Le système prime-t-il sur la praxis des acteurs du système ? Le pouvoir ne reste-t-il pas envers et contre tout incarné ?

On retourne à la politique ! Il m’est difficile de répondre. C’est le système qui s’auto-régule, en charriant des acteurs divers, interchangeables, qui n’ont pas de singularité, sauf exception. Si l’argent ne régnait pas, il n’y aurait pas cette course vers les postes, le pouvoir, l’influence, la gloire, etc. L’homme moderne a l’argent comme essence et l’hybris (la démesure) comme idéal. Ça le rend con.

Vous parlez de « faillite d’États », mais à mon avis, au vu de la puissance décuplée de ceux-ci (du moins sur le plan régalien), on en est loin, non ?

L’État apparaît fort car il nous est présenté comme tel. Derrière, il y a des puissances financières qui le renforcent pour contrôler la situation sociale.
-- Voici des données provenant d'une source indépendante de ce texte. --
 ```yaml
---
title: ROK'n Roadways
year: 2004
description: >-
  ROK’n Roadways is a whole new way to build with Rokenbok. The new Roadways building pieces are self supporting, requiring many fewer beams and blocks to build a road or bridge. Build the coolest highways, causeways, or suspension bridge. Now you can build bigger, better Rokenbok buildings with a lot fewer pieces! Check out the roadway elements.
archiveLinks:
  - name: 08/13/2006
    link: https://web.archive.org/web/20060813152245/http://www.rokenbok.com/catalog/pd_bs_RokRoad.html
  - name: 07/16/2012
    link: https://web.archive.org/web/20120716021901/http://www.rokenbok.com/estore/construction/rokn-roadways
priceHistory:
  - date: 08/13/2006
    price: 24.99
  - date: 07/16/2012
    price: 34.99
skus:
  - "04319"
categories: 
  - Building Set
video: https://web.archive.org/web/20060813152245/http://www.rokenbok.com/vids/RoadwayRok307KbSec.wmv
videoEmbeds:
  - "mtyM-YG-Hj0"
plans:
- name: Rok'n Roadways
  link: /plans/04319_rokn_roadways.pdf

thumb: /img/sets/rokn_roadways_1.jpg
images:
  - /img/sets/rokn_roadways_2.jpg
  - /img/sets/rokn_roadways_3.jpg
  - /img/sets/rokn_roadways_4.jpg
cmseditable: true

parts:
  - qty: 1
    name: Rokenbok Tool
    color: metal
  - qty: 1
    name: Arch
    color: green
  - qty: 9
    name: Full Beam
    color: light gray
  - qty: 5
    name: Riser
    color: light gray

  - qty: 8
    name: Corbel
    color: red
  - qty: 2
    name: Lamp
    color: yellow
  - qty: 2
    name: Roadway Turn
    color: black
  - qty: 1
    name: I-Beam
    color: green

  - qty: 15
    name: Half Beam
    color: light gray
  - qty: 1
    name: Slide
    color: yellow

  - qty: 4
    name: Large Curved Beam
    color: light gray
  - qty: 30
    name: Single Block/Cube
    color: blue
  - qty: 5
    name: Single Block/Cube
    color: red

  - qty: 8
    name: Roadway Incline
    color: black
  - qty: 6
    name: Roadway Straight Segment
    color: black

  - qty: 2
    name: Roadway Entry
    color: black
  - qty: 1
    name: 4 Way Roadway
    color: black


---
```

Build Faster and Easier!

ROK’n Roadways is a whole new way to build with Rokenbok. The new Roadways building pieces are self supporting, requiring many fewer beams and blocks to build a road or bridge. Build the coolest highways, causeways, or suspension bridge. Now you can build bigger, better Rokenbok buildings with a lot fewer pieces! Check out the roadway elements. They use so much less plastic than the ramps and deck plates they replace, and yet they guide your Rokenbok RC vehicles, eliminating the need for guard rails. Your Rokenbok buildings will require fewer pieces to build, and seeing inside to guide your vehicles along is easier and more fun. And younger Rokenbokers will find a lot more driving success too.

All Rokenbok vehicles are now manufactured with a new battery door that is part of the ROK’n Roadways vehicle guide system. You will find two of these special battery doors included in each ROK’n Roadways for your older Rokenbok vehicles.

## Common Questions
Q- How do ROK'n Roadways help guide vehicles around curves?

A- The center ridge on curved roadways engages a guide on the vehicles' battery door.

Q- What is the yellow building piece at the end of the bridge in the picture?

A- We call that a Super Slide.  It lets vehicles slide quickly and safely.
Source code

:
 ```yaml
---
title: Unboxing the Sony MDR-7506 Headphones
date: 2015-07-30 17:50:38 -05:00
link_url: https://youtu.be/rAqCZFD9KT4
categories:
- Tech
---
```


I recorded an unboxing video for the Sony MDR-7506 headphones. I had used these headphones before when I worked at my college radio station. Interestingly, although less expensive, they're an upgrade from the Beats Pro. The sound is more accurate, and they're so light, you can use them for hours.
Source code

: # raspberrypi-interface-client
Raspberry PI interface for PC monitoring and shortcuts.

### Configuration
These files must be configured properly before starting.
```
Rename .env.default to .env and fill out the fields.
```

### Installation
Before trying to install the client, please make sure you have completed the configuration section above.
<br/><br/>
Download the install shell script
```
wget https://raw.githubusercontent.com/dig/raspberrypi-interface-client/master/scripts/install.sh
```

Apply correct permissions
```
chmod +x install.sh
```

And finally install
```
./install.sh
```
L’État laisse quelques soupapes de sécurité, mais par ailleurs il abat sa main de fer, ce que nous aurions dû définitivement comprendre en 2020/21 avec la « pandémie ». Je me suis à nouveau senti sous une autorité militaire ! Les États prenaient toute la place. Certains ont été curieusement plus intelligents, comme la Suède qui n’a pas appliqué toutes ces mesures stupides. En France, Macron en a profité outrageusement pour asseoir son autorité.

Enfin, que pensez-vous de l’IA ?

Pour moi cela signifie imposture artificielle. L’intelligence n’est pas dans la réponse, mais dans la question. Or l’IA n’a que des réponses provenant de disques durs bourrés de données. En plus, ces réponses sont idéologiquement orientées. Où est l’intelligence là-dedans ? En plus, l’IA permettra à tous les criminels d’être encore plus « performants ».